Banff residents worry U.S. tourists visiting town thanks to so-called 'Alaska loophole'
Canada-U.S. border closed to non-essential travel to help stop spread of COVID-19
While non-essential travel between Canada and the United States is prohibited, some Banff residents say they've seen Texas, Washington and even New York licence plates in town recently.
Nina Stewart said some of her friends who work in the restaurant industry have recently served tourists — and she even spotted some southern visitors herself.
"Downtown just the other day, two days ago, I saw four people get out of a car, out of a Texas vehicle," she said. "They were laughing and joking about how easy it was to get into Banff."
It's being called the "Alaska loophole" by some locals, referring to a rule observed by the Canada Border Services Agency.
Under current rules, Americans may come through Canada to get home to Alaska, but they must travel along a direct path. When they need to stop, they must maintain distance away from the public as much as possible.
"Upon arrival at the port of entry, a traveller seeking to transit through Canada to Alaska will be required to substantiate their purpose for going to Alaska," said Judith Gadbois St-Cyr, a spokesperson with the CBSA, in an email to CBC News.
"Only in circumstances where the traveller is considered to be transiting through to Alaska for a non-discretionary purpose will they be admitted to Canada.
"Should an officer have any doubts with regards to the traveller's intended purpose, the traveller will be required to prove/substantiate their purpose of travel."
Under the rules as stated, travellers should avoid hotels and only pick up food via drive-thrus. Masks should be worn at rest stops when taking bathroom breaks.
St-Cyr noted that there are legitimate reasons for the presence of a U.S. resident or a U.S.-plated vehicle in Canada.
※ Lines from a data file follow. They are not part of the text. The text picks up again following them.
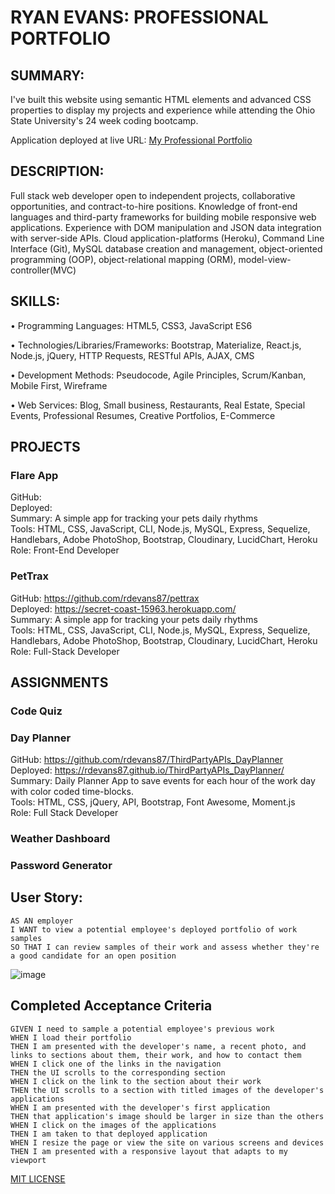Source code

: # RYAN EVANS: PROFESSIONAL PORTFOLIO 

## SUMMARY:

I've built this website using semantic HTML elements and advanced CSS properties to display my projects and experience while attending the Ohio State University's 24 week coding bootcamp. 

Application deployed at live URL: [My Professional Portfolio](https://rdevans87.github.io/RyanEvans_ProfessionalPortfolio/)

## DESCRIPTION:

Full stack web developer open to independent projects, collaborative opportunities, and contract-to-hire positions. Knowledge of front-end languages and third-party frameworks for building mobile responsive web applications. Experience with DOM manipulation and JSON data integration with server-side APIs. Cloud application-platforms (Heroku), Command Line Interface (Git), MySQL database creation and management, object-oriented programming (OOP), object-relational mapping (ORM), model-view-controller(MVC)

## SKILLS: 

• Programming Languages: HTML5, CSS3, JavaScript ES6

• Technologies/Libraries/Frameworks: Bootstrap, Materialize, React.js, Node.js, jQuery, HTTP
Requests, RESTful APIs, AJAX, CMS

• Development Methods: Pseudocode, Agile Principles, Scrum/Kanban, Mobile First, Wireframe

• Web Services: Blog, Small business, Restaurants, Real Estate, Special Events, Professional
Resumes, Creative Portfolios, E-Commerce

## PROJECTS

### Flare App <br>
GitHub: <br>
Deployed:<br>
Summary:  A simple app for tracking your pets daily rhythms<br>
Tools: HTML, CSS, JavaScript, CLI, Node.js, MySQL, Express, Sequelize, Handlebars, Adobe PhotoShop, Bootstrap, Cloudinary, LucidChart, Heroku<br>
Role: Front-End Developer<br>

### PetTrax <br>
GitHub: https://github.com/rdevans87/pettrax<br>
Deployed: https://secret-coast-15963.herokuapp.com/<br>
Summary:  A simple app for tracking your pets daily rhythms<br>
Tools: HTML, CSS, JavaScript, CLI, Node.js, MySQL, Express, Sequelize, Handlebars, Adobe PhotoShop, Bootstrap, Cloudinary, LucidChart, Heroku<br>
Role: Full-Stack Developer<br>

## ASSIGNMENTS

### Code Quiz

### Day Planner 
GitHub: https://github.com/rdevans87/ThirdPartyAPIs_DayPlanner<br>
Deployed: https://rdevans87.github.io/ThirdPartyAPIs_DayPlanner/<br>
Summary: Daily Planner App to save events for each hour of the work day with color coded time-blocks.<br>
Tools: HTML, CSS, jQuery, API, Bootstrap, Font Awesome, Moment.js<br>
Role: Full Stack Developer<br>


### Weather Dashboard

### Password Generator 






## User Story:

```
AS AN employer
I WANT to view a potential employee's deployed portfolio of work samples
SO THAT I can review samples of their work and assess whether they're a good candidate for an open position

```

![image](https://user-images.githubusercontent.com/74195719/111891376-03326c00-89c9-11eb-8679-3d9152e4d7ec.png)



## Completed Acceptance Criteria

```
GIVEN I need to sample a potential employee's previous work
WHEN I load their portfolio
THEN I am presented with the developer's name, a recent photo, and links to sections about them, their work, and how to contact them
WHEN I click one of the links in the navigation
THEN the UI scrolls to the corresponding section
WHEN I click on the link to the section about their work
THEN the UI scrolls to a section with titled images of the developer's applications
WHEN I am presented with the developer's first application
THEN that application's image should be larger in size than the others
WHEN I click on the images of the applications
THEN I am taken to that deployed application
WHEN I resize the page or view the site on various screens and devices
THEN I am presented with a responsive layout that adapts to my viewport

```


[MIT LICENSE](/Users/ryanevans/LICENSE.txt)
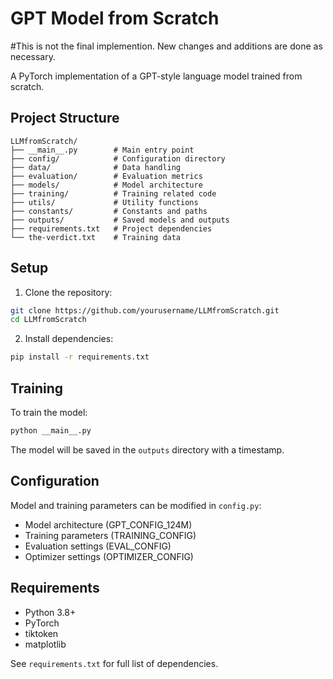 # GPT Model from Scratch

#This is not the final implemention. New changes and additions are done as necessary.

A PyTorch implementation of a GPT-style language model trained from scratch.

## Project Structure

```
LLMfromScratch/
├── __main__.py        # Main entry point
├── config/            # Configuration directory
├── data/              # Data handling
├── evaluation/        # Evaluation metrics
├── models/            # Model architecture
├── training/          # Training related code
├── utils/             # Utility functions
├── constants/         # Constants and paths
├── outputs/           # Saved models and outputs
├── requirements.txt   # Project dependencies
└── the-verdict.txt    # Training data
```

## Setup

1. Clone the repository:
```bash
git clone https://github.com/yourusername/LLMfromScratch.git
cd LLMfromScratch
```

2. Install dependencies:
```bash
pip install -r requirements.txt
```

## Training

To train the model:
```bash
python __main__.py
```

The model will be saved in the `outputs` directory with a timestamp.

## Configuration

Model and training parameters can be modified in `config.py`:
- Model architecture (GPT_CONFIG_124M)
- Training parameters (TRAINING_CONFIG)
- Evaluation settings (EVAL_CONFIG)
- Optimizer settings (OPTIMIZER_CONFIG)

## Requirements

- Python 3.8+
- PyTorch
- tiktoken
- matplotlib

See `requirements.txt` for full list of dependencies.
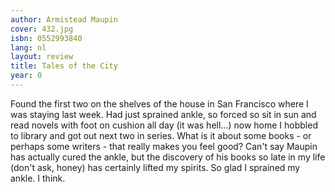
 ```yaml
---
author: Armistead Maupin
cover: 432.jpg
isbn: 0552993840
lang: nl
layout: review
title: Tales of the City
year: 0
---
```


Found the first two on the shelves of the house in San Francisco where I was staying last week. Had just sprained ankle, so forced so sit in sun and read novels with foot on cushion all day (it was hell...) now home I hobbled to library and got out next two in series. What is it about some books - or perhaps some writers - that really makes you feel good? Can't say Maupin has actually cured the ankle, but the discovery of his books so late in my life (don't ask, honey) has certainly lifted my spirits. So glad I sprained my ankle. I think.
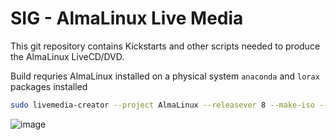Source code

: # SIG - AlmaLinux Live Media

This git repository contains Kickstarts and other scripts
needed to produce the AlmaLinux LiveCD/DVD. 

Build requries AlmaLinux installed on a physical system `anaconda` and `lorax` packages installed

```sh
sudo livemedia-creator --project AlmaLinux --releasever 8 --make-iso --ks=kickstarts/almalinux-8-livecd.ks --no-virt
```

![image](https://user-images.githubusercontent.com/1273137/126790113-42c76349-cb33-4e21-a55a-fe59ff49459f.png)
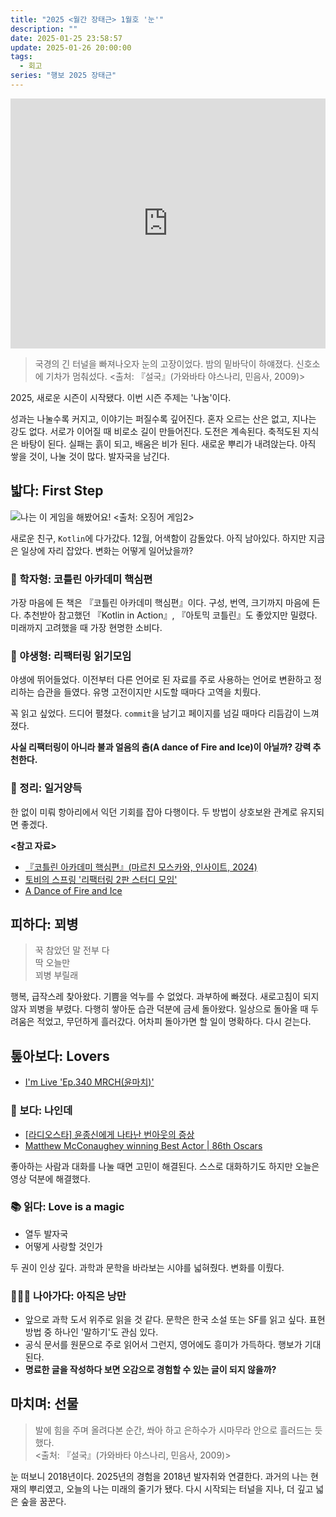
 ```yaml
---
title: "2025 <월간 장태근> 1월호 '눈'"
description: ""
date: 2025-01-25 23:58:57
update: 2025-01-26 20:00:00
tags:
  - 회고
series: "행보 2025 장태근" 
---
```


<iframe width="100%" height="400" src="https://www.youtube.com/embed/fiGSDywrX1Y?si=yzKk6CEQkIZ0HxdZ" title="YouTube video player" frameborder="0" allow="accelerometer; autoplay; clipboard-write; encrypted-media; gyroscope; picture-in-picture; web-share" referrerpolicy="strict-origin-when-cross-origin" allowfullscreen></iframe>

> 국경의 긴 터널을 빠져나오자 눈의 고장이었다. 밤의 밑바닥이 하얘졌다. 신호소에 기차가 멈춰섰다.
> <출처: 『설국』(가와바타 야스나리, 민음사, 2009)>

2025, 새로운 시즌이 시작됐다. 이번 시즌 주제는 '나눔'이다.

성과는 나눌수록 커지고, 이야기는 퍼질수록 깊어진다. 혼자 오르는 산은 없고, 지나는 강도 없다. 서로가 이어질 때 비로소 길이 만들어진다.
도전은 계속된다. 축적도된 지식은 바탕이 된다. 실패는 흙이 되고, 배움은 비가 된다. 새로운 뿌리가 내려앉는다. 아직 쌓을 것이, 나눌 것이 많다. 발자국을 남긴다.

## 밟다: First Step

![나는 이 게임을 해봤어요! <출처: 오징어 게임2>](./have-played-these-games-before.avif)

새로운 친구, `Kotlin`에 다가갔다. 12월, 어색함이 감돌았다. 아직 남아있다. 하지만 지금은 일상에 자리 잡았다. 변화는 어떻게 일어났을까?

### 📕 학자형: 코틀린 아카데미 핵심편

가장 마음에 든 책은 『코틀린 아카데미 핵심편』이다. 구성, 번역, 크기까지 마음에 든다. 추천받아 참고했던
『Kotlin in Action』, 『아토믹 코틀린』도 좋았지만 밀렸다. 미래까지 고려했을 때 가장 현명한 소비다.

### 🐍 야생형: 리팩터링 읽기모임

야생에 뛰어들었다. 이전부터 다른 언어로 된 자료를 주로 사용하는 언어로 변환하고 정리하는 습관을 들였다. 유명 고전이지만 시도할 때마다 고역을 치뤘다.

꼭 읽고 싶었다. 드디어 펼쳤다. `commit`을 남기고 페이지를 넘길 때마다 리듬감이 느껴졌다.

**사실 리팩터링이 아니라 불과 얼음의 춤(A dance of Fire and Ice)이 아닐까? 강력 추천한다.**

### 📝 정리: 일거양득

한 없이 미뤄 항아리에서 익던 기회를 잡아 다행이다. 두 방법이 상호보완 관계로 유지되면 좋겠다.

**<참고 자료>**

- [『코틀린 아카데미 핵심편』(마르친 모스카와, 인사이트, 2024)](https://product.kyobobook.co.kr/detail/S000213720494)
- [토비의 스프링 '리팩터링 2판 스터디 모임'](https://youtu.be/NJQ5_BuAPwc?si=2GGw7bE9hoebtyFq)
- [A Dance of Fire and Ice](https://store.steampowered.com/app/977950/A_Dance_of_Fire_and_Ice/)

## 피하다: 꾀병

> 꾹 참았던 말 전부 다<br>
> 딱 오늘만<br>
> 꾀병 부릴래<br>

행복, 급작스레 찾아왔다. 기쁨을 억누를 수 없었다. 과부하에 빠졌다. 새로고침이 되지 않자 꾀병을 부렸다.
다행히 쌓아둔 습관 덕분에 금세 돌아왔다. 일상으로 돌아올 때 두려움은 적었고, 무던하게 흘러갔다.
어차피 돌아가면 할 일이 명확하다. 다시 걷는다.

## 톺아보다: Lovers

- [I'm Live 'Ep.340 MRCH(윤마치)'](https://youtu.be/1iCQSP2h14g?si=6_pvrF0szkPi1-y-)

### 👀 보다: 나인데

- [[라디오스타] 윤종신에게 나타난 번아웃의 증상](https://youtu.be/xECN2LB5DJ8?si=VK3PMmFquzKZMDmS)
- [Matthew McConaughey winning Best Actor | 86th Oscars](https://youtu.be/wD2cVhC-63I?si=A87taZmYrUN47LuO)

좋아하는 사람과 대화를 나눌 때면 고민이 해결된다. 스스로 대화하기도 하지만 오늘은 영상 덕분에 해결했다.

### 📚 읽다: Love is a magic

- 열두 발자국
- 어떻게 사랑할 것인가

두 권이 인상 깊다. 과학과 문학을 바라보는 시야를 넓혀줬다. 변화를 이뤘다.

### 🏃🏻‍♂️ 나아가다: 아직은 낭만

- 앞으로 과학 도서 위주로 읽을 것 같다. 문학은 한국 소설 또는 SF를 읽고 싶다. 표현 방법 중 하나인 '말하기'도 관심 있다.
- 공식 문서를 원문으로 주로 읽어서 그런지, 영어에도 흥미가 가득하다. 행보가 기대된다.
- **명료한 글을 작성하다 보면 오감으로 경험할 수 있는 글이 되지 않을까?**

## 마치며: 선물

> 발에 힘을 주며 올려다본 순간, 쏴아 하고 은하수가 시마무라 안으로 흘러드는 듯했다.<br>
> <출처: 『설국』(가와바타 야스나리, 민음사, 2009)>

눈 떠보니 2018년이다. 2025년의 경험을 2018년 발자취와 연결한다. 과거의 나는 현재의 뿌리였고, 오늘의 나는 미래의 줄기가 됐다.
다시 시작되는 터널을 지나, 더 깊고 넓은 숲을 꿈꾼다.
Calgary resident Tim Jones is staying in Canmore with his family. He said he has seen plates from Pennsylvania and Washington recently.
"It's hard to know their story. Perhaps they got stuck here or chose to wait things out in our country," he said in an email.
Complaint from local restaurant
But some worry that these Americans passing through may neglect to self-isolate for 14 days while stopping in the community.
RCMP Staff Sgt. Michael Buxton-Carr said he received a complaint from a local restaurant asking how to deal with those who might flout the rules.
"It was more a request for information how to handle a similar incident. The complaint did not provide information with travellers' names or vehicles associated or hotels, so we were unable to follow up on it," Buxton-Carr said.
It's unclear to RCMP whether the reports represent a trend or a few isolated events.
Buxton-Carr says if residents or those working in Banff should come across U.S. vacationers, they should contact RCMP and Alberta Health Services.
"We want our reopening to be safe for residents and visitors. We want to do it right, we want to do it once," he said.
Asked about the reports on Friday, Deputy Prime Minister Chrystia Freeland said that the country's reciprocal arrangement with U.S. officials was working "really well overall."
"I would just like to emphasize to all Canadians, to all Americans, that these restrictions are there for a reason. They are there to keep us all safe," Freeland said. "Please do not come to Canada unless you are coming for an essential reason, and I would like to thank our border guards for doing a really, really good job.
"It's really hard, I have been really positively impressed by the extent to which our border guards have successfully managed to restrict the non-essential travel and keep the essential travel going."
The Canada-U.S. border is closed to all non-essential traffic until at least June 21, but sources told CBC News earlier this week that the two countries are holding talks about extending those restrictions.